Work order:
Using the entries that follow, write out the line containing "## Naming Conventions", the line containing "### Examples", and every line between them, exactly and nothing else.

Data for review:

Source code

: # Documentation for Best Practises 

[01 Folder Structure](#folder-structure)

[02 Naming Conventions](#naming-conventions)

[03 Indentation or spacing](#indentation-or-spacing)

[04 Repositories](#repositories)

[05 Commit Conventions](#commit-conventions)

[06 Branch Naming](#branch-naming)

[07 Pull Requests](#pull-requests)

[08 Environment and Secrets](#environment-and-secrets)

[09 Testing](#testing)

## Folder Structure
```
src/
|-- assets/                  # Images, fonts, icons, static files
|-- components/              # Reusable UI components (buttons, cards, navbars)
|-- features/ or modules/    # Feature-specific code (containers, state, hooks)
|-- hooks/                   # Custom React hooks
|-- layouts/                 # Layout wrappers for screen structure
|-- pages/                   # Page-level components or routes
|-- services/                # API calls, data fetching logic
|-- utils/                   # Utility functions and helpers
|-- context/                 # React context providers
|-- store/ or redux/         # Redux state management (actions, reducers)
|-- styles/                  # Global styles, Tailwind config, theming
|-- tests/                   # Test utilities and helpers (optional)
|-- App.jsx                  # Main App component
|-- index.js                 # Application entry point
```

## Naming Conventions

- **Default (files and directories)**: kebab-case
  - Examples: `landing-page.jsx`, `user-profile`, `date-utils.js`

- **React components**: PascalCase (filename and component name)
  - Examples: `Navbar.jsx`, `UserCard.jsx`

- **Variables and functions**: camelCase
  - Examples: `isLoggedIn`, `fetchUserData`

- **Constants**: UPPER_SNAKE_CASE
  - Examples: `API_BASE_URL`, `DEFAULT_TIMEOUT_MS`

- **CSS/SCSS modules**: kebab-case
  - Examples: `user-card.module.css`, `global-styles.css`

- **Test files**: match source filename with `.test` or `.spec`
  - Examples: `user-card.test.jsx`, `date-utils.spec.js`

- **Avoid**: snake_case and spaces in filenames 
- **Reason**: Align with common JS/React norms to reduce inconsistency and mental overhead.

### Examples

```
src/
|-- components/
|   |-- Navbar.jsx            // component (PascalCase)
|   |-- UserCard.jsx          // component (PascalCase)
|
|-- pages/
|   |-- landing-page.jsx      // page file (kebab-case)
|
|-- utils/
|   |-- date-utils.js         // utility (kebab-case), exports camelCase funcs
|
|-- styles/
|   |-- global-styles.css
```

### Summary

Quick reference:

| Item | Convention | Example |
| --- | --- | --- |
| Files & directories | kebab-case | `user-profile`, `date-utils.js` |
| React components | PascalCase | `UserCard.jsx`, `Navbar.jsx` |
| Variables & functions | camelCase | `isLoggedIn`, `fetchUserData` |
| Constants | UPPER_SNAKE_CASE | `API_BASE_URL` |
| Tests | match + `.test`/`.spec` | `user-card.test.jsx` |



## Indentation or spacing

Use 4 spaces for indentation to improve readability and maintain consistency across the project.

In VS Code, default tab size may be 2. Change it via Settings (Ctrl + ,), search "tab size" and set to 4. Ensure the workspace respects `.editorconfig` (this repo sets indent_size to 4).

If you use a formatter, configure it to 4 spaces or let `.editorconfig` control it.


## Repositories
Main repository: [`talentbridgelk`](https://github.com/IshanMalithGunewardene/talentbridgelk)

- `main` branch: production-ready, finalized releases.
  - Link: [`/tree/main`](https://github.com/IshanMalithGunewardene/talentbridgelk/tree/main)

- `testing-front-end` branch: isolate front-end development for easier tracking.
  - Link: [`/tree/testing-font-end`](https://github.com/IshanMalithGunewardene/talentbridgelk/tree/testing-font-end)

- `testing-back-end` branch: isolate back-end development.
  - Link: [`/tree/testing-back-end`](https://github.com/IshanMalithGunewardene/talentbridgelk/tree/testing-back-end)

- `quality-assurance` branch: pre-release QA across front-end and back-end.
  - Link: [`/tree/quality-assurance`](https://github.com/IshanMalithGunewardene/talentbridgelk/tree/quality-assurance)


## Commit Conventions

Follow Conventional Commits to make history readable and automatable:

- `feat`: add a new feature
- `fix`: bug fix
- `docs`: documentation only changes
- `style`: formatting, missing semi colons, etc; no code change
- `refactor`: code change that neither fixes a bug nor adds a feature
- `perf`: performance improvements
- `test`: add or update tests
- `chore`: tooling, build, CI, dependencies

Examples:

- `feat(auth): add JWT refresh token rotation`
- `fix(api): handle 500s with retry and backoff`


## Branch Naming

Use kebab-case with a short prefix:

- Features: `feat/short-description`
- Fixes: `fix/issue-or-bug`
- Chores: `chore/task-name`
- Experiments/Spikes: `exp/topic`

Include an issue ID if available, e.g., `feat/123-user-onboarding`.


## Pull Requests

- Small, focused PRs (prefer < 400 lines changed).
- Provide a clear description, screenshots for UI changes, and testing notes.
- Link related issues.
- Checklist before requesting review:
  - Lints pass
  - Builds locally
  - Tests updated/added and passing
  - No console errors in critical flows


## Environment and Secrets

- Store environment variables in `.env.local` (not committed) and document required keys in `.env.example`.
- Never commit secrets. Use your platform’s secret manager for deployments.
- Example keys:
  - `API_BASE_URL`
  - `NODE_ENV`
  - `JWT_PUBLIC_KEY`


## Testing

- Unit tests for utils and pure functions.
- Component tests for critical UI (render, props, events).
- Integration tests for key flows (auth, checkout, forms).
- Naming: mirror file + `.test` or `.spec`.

Response to the exercise:
## Naming Conventions

- **Default (files and directories)**: kebab-case
  - Examples: `landing-page.jsx`, `user-profile`, `date-utils.js`

- **React components**: PascalCase (filename and component name)
  - Examples: `Navbar.jsx`, `UserCard.jsx`

- **Variables and functions**: camelCase
  - Examples: `isLoggedIn`, `fetchUserData`

- **Constants**: UPPER_SNAKE_CASE
  - Examples: `API_BASE_URL`, `DEFAULT_TIMEOUT_MS`

- **CSS/SCSS modules**: kebab-case
  - Examples: `user-card.module.css`, `global-styles.css`

- **Test files**: match source filename with `.test` or `.spec`
  - Examples: `user-card.test.jsx`, `date-utils.spec.js`

- **Avoid**: snake_case and spaces in filenames 
- **Reason**: Align with common JS/React norms to reduce inconsistency and mental overhead.

### Examples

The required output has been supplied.